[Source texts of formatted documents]
______
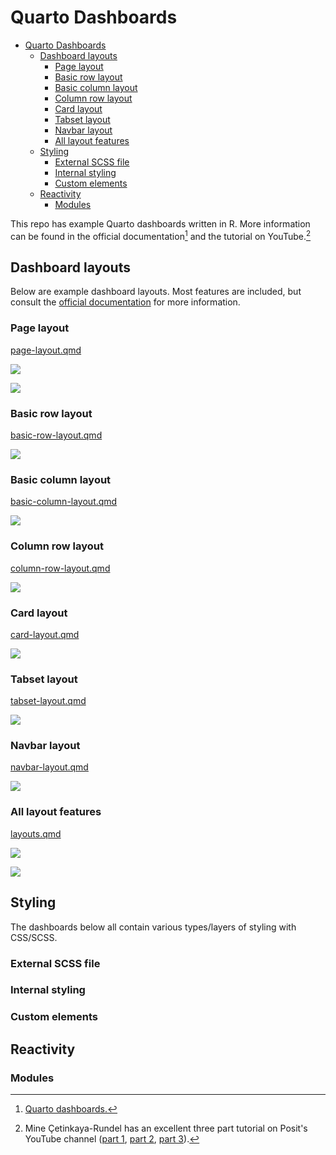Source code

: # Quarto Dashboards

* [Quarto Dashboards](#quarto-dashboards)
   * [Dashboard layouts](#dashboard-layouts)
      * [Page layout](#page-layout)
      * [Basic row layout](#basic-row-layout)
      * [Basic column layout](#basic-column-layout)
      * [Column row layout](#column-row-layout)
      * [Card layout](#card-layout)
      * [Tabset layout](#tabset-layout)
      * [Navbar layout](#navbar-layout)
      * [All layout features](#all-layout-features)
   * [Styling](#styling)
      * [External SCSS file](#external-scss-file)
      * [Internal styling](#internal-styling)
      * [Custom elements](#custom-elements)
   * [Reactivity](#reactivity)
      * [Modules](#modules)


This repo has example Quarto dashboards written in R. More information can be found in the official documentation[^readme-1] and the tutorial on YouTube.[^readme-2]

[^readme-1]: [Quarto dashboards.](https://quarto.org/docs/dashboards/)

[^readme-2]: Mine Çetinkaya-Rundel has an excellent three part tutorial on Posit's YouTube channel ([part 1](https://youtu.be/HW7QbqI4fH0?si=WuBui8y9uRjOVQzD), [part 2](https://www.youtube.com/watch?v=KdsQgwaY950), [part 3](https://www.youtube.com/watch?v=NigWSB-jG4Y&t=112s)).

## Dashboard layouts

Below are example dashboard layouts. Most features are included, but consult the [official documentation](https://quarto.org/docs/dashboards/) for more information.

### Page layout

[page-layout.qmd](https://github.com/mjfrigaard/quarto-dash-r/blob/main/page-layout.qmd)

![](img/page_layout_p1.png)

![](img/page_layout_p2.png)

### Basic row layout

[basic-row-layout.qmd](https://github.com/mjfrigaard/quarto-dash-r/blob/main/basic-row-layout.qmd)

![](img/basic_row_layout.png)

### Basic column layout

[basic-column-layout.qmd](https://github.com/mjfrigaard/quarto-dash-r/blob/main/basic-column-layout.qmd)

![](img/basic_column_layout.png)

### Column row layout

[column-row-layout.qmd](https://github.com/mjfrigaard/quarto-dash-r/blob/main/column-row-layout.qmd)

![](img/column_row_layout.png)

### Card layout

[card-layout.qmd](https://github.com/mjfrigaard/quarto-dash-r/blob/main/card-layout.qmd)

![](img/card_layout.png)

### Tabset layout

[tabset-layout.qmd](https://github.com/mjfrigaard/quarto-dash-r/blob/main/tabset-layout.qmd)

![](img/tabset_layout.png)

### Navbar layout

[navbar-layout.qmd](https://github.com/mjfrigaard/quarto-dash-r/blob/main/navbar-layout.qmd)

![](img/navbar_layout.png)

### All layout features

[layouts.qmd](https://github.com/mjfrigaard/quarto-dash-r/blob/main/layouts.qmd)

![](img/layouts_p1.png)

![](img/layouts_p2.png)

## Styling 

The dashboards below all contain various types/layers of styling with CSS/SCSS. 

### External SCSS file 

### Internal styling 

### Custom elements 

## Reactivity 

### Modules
______
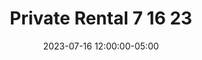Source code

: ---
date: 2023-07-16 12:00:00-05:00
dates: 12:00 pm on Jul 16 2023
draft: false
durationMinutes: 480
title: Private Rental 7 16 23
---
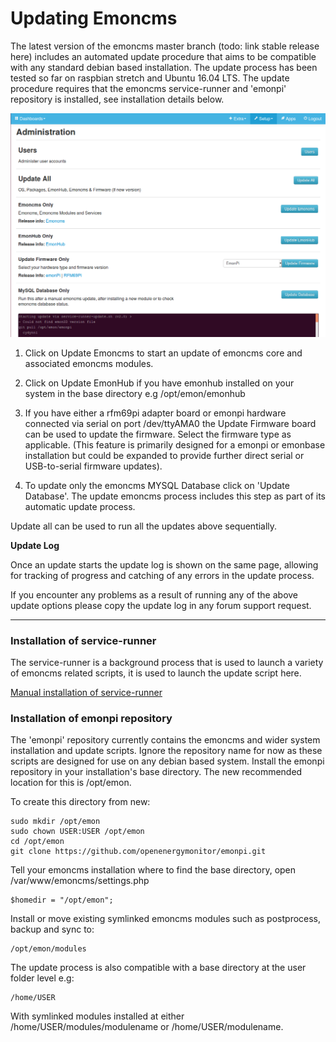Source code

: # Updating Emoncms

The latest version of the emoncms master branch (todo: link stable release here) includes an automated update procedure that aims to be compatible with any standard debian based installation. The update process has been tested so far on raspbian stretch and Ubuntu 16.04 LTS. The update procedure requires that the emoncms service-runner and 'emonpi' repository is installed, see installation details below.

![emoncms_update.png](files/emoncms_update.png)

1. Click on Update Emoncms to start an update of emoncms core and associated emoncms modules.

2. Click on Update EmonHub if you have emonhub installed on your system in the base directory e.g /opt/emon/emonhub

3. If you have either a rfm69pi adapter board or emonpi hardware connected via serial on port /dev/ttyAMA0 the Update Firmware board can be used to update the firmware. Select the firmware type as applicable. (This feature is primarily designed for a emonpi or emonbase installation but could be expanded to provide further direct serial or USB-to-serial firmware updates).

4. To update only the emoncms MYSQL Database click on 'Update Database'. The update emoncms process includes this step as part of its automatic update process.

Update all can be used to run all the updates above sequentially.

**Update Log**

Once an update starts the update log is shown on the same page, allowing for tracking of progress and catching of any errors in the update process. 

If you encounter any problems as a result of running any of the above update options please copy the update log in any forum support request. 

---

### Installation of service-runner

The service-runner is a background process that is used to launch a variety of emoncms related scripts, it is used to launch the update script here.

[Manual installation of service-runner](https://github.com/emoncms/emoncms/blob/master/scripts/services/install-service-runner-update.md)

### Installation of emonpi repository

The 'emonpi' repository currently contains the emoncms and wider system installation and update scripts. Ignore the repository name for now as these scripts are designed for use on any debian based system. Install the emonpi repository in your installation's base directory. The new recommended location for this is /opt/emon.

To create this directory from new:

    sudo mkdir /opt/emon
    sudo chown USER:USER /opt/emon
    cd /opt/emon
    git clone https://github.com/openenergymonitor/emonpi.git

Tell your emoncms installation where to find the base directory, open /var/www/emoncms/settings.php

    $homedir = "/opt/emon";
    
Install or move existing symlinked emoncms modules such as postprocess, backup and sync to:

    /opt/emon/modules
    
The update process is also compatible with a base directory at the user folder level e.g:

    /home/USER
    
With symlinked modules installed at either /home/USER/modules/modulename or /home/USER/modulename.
______
## WHAT YOU HAVE TO DO
Locate and copy each line in the data above that includes the word "symlinked".

## RESULT BELOW
Install or move existing symlinked emoncms modules such as postprocess, backup and sync to:
With symlinked modules installed at either /home/USER/modules/modulename or /home/USER/modulename.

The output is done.